===== DATASET EXTRACT

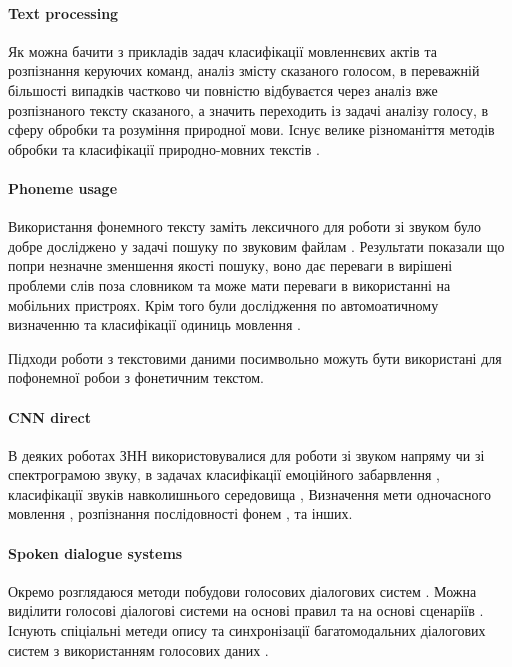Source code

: \paragraph{Text processing}

Як можна бачити з прикладів задач класифікації мовленнєвих актів та розпізнання керуючих команд, аналіз змісту сказаного голосом, в переважній більшості випадків частково чи повністю відбуваєтся через аналіз вже розпізнаного тексту сказаного, а значить переходить із задачі аналізу голосу, в сферу обробки та розуміння природної мови. Існує велике різноманіття методів обробки та класифікації природно-мовних текстів \cite{Mironczuk_2018,Altinel_2018,Hartmann_2018,Kim_2014,Britz_2015_2,Britz_2015,Marchenko_2005}.

\paragraph{Phoneme usage}

Використання фонемного тексту заміть лексичного для роботи зі звуком було добре досліджено у задачі пошуку по звуковим файлам \cite{Ng_C_2000,Ng_K_2000,Witbrock_1997}. Результати показали що попри незначне зменшення якості пошуку, воно дає переваги в вирішені проблеми слів поза словником та може мати переваги в використанні на мобільних пристроях. Крім того були дослідження по автомоатичному визначенню та класифікації одиниць мовлення \cite{Sharma_2018}.

Підходи роботи з текстовими даними посимвольно \cite{Kim_2016,Zhang_2015_2,Zhang_2015,Santos_2014} можуть бути використані для пофонемної робои з фонетичним текстом.

\paragraph{CNN direct}

В деяких роботах ЗНН використовувалися для роботи зі звуком напряму чи зі спектрограмою звуку, в задачах класифікації емоційного забарвлення \cite{Weisskirchen_2017}, класифікації звуків навколишнього середовища \cite{Boddapati_2017}, Визначення мети одночасного мовлення \cite{Chowdhury_2018}, розпізнання послідовності фонем \cite{Abdel_2012,Zhang_2017}, та інших.

\paragraph{Spoken dialogue systems}

Окремо розглядаюся методи побудови голосових діалогових систем \cite{Iosif_2018}. Можна виділити голосові діалогові системи на основі правил \cite{Herbert_2018,Lopes_2015} та на основі сценаріїв \cite{Lopez_2016,Khouzaimi_2018}. Існують спіціальні метеди опису та синхронізації багатомодальних діалогових систем з використанням голосових даних \cite{Katsurada_2003,Karpov_2012}.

==========

▶ _PROBLEM_
Check each line of the listing for "paragraph", and copy the ones that hold it.

▶ _RESPONSE BOX_
: \paragraph{Text processing}
\paragraph{Phoneme usage}
\paragraph{CNN direct}
\paragraph{Spoken dialogue systems}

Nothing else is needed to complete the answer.